Trillium expands immunology pipeline and enters stem cell field through in-licensing of two new programs

15-Mar-2010 - Canada

Trillium Therapeutics Inc. (TTI) announced that it has entered into two definitive license agreements with University Health Network (UHN) and The Hospital for Sick Children (SickKids) in Toronto, Ontario, granting Trillium exclusive worldwide rights to commercialize two immunology programs in the areas of hematopoietic stem cell transplantation and cancer.

"We are very excited to have strengthened our immunology franchise and to have reinforced our existing bond with Toronto's world-class immunology community. Our productive long-standing relationship with UHN bodes well for the success of this new collaboration", commented Dr. Niclas Stiernholm, Trillium's CEO. "This transaction exemplifies how ground-breaking Canadian science can and should be commercialized by our domestic biotechnology industry, something that must be encouraged and supported also by government and investor groups."

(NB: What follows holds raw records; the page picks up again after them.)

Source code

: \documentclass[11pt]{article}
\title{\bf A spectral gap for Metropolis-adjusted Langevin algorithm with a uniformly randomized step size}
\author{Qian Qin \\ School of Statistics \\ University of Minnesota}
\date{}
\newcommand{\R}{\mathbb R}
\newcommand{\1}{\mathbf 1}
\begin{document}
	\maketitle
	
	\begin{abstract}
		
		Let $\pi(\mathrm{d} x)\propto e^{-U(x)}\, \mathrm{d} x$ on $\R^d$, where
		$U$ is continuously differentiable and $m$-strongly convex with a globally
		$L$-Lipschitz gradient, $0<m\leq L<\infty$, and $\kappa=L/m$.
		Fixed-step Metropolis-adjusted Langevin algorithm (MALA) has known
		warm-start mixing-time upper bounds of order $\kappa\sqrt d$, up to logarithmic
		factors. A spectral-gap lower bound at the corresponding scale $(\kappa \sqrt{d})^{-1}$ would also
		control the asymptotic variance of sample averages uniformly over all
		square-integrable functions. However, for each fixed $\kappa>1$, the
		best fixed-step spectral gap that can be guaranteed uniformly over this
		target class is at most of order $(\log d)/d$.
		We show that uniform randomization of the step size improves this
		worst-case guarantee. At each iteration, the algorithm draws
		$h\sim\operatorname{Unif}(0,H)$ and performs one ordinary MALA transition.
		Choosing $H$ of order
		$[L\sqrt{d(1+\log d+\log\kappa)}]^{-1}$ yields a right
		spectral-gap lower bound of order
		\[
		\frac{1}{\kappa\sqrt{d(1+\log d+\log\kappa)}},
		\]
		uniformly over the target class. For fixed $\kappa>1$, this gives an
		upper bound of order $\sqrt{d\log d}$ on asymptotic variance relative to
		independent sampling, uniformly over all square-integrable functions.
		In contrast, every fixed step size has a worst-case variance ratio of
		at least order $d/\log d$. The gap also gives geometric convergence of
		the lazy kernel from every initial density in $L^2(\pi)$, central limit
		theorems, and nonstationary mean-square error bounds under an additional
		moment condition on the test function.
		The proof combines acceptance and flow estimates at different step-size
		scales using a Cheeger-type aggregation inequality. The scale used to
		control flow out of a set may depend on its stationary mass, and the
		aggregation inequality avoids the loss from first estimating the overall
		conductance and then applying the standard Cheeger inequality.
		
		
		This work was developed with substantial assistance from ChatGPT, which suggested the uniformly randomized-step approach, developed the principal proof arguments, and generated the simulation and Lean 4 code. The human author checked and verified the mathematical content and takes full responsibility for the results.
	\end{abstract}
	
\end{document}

The first project licensed by TTI is aimed at improving hematopoietic stem cell engraftment by agonizing a key immunoregulatory pathway and thereby preventing the host immune system from attacking transplanted stem cells. The second program is focused on the treatment of several types of cancers by antagonizing the same pathway in cancer stem cells, stimulating the patient's own immune system to attack the cancer. Drs. John Dick, and Jean Wang from UHN, and Dr. Jayne Danska, the inventors of these technologies, first published their initial findings in Nature Immunology in December 2007. Through companion sponsored research agreements, they will be collaborating closely with Trillium's scientific team to advance this cutting-edge science towards testing in humans.